Input : var arr = [2,null,null,null];
Output : true

Input : var arr = [null,null,5.6,null];
Output : true

Input : var arr = [2,null,null,5.6];
Output : false

Input : var arr = [null,null,null,null];
Output : false

Need an efficient way to identify an array having one valid number element and rest all can be null.
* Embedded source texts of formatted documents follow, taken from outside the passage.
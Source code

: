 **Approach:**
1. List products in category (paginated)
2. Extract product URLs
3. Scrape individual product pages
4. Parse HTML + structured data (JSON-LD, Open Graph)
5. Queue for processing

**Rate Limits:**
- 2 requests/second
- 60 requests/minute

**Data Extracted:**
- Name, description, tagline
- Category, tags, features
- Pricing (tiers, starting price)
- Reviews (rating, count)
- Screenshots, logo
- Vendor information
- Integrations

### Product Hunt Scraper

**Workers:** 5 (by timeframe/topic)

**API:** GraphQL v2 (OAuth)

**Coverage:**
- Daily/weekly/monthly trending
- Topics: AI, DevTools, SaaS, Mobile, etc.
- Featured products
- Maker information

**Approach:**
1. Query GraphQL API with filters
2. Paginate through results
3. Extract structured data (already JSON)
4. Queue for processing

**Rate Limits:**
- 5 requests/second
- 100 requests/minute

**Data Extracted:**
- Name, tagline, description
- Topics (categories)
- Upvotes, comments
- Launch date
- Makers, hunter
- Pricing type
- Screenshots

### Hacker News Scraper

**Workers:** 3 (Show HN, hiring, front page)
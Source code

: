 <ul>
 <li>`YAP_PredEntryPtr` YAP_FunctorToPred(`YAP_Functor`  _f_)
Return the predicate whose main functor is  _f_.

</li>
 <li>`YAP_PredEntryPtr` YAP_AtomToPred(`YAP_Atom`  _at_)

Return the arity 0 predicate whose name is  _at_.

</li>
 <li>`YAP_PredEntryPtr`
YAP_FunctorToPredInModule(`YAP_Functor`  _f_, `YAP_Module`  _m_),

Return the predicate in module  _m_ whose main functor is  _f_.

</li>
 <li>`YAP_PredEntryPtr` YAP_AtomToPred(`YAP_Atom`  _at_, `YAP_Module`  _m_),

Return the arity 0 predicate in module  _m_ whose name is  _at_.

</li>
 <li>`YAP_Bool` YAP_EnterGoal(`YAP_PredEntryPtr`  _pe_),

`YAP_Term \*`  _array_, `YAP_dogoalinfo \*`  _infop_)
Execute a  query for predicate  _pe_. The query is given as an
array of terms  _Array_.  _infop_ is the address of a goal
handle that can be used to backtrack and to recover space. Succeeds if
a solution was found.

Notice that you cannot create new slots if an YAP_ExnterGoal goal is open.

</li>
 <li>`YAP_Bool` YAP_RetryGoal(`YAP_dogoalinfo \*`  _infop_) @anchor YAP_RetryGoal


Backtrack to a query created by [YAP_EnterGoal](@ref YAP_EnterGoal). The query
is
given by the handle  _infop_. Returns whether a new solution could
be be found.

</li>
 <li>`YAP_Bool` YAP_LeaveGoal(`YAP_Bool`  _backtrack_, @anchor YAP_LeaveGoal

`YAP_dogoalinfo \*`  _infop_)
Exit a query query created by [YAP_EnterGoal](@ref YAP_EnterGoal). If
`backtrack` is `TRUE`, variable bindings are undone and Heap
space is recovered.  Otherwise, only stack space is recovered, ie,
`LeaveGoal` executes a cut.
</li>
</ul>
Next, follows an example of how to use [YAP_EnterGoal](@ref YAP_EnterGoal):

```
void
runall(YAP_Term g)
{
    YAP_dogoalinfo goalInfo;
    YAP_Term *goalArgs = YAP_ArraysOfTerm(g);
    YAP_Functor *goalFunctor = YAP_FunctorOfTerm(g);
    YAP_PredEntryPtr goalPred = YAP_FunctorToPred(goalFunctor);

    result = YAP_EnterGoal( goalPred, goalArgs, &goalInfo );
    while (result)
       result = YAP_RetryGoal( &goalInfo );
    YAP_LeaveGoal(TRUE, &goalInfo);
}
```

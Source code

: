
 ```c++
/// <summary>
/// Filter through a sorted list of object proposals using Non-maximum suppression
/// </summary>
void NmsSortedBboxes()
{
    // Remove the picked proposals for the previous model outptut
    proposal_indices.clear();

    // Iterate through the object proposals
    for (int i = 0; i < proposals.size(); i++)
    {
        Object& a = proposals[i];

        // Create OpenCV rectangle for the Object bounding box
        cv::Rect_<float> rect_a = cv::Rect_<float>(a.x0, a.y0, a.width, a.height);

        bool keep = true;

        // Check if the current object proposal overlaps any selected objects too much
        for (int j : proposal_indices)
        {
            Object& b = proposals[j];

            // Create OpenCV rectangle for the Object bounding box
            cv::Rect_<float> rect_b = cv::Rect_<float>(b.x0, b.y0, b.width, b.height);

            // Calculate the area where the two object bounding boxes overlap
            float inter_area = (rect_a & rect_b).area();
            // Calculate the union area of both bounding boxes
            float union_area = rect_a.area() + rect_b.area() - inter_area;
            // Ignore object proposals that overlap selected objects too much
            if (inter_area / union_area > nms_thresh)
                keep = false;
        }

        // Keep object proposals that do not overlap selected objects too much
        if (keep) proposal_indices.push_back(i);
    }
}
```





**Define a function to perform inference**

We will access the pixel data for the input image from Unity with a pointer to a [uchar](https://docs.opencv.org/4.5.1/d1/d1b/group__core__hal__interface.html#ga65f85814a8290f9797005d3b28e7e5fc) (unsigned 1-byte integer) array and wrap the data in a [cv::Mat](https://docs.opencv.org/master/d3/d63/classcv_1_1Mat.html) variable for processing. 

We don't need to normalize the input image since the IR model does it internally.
null and Number type element are only two types we are considering in here.

Answer 1

You could take a variabel for counting numbers an initialize with -1 and check this value at the end. Inside of every check either null or if number increment count and returnthe result of the negated count.

const
    check = array => {
        let count = -1;
        return array.every(v => v === null || typeof v === 'number' && !++count)
            && !count;
    };

console.log(check([2, null, null, null]));    //  true
console.log(check([null, null, 5.6, null]));  //  true
console.log(check([2, null, null, 5.6]));     // false
console.log(check([null, null, null, null])); // false

Answer 2

Use a Set and conditions to filter

 function ck(arr) {
      s = [...new Set(arr)].sort()
  return (s.includes(null) && s.length == 2 && !isNaN(s[0]))?true:false
      }
      console.log(ck([2, null, null, null]))
      console.log(ck([null, null, 5.6, null]))
      console.log(ck([2, null, null, 5.6]))
      console.log(ck([null, null, null, null]))

Answer 3

The only efficiency aspect here is the early false exit. The true exit must compare all values.

let test_array = arr => {
   let numbers = 0;
   let length = arr.length;
   for(let i = 0; i < length; ++i) {
      if(arr[i] !== null) ++numbers;
      if(numbers > 1) return false;
   }
   return (numbers == 1);
}

Looking for efficiency only makes sense if you have long arrays. Otherwise the following one liner would suffice

arr.reduce((r, v) => r += (v !== null), 0) == 1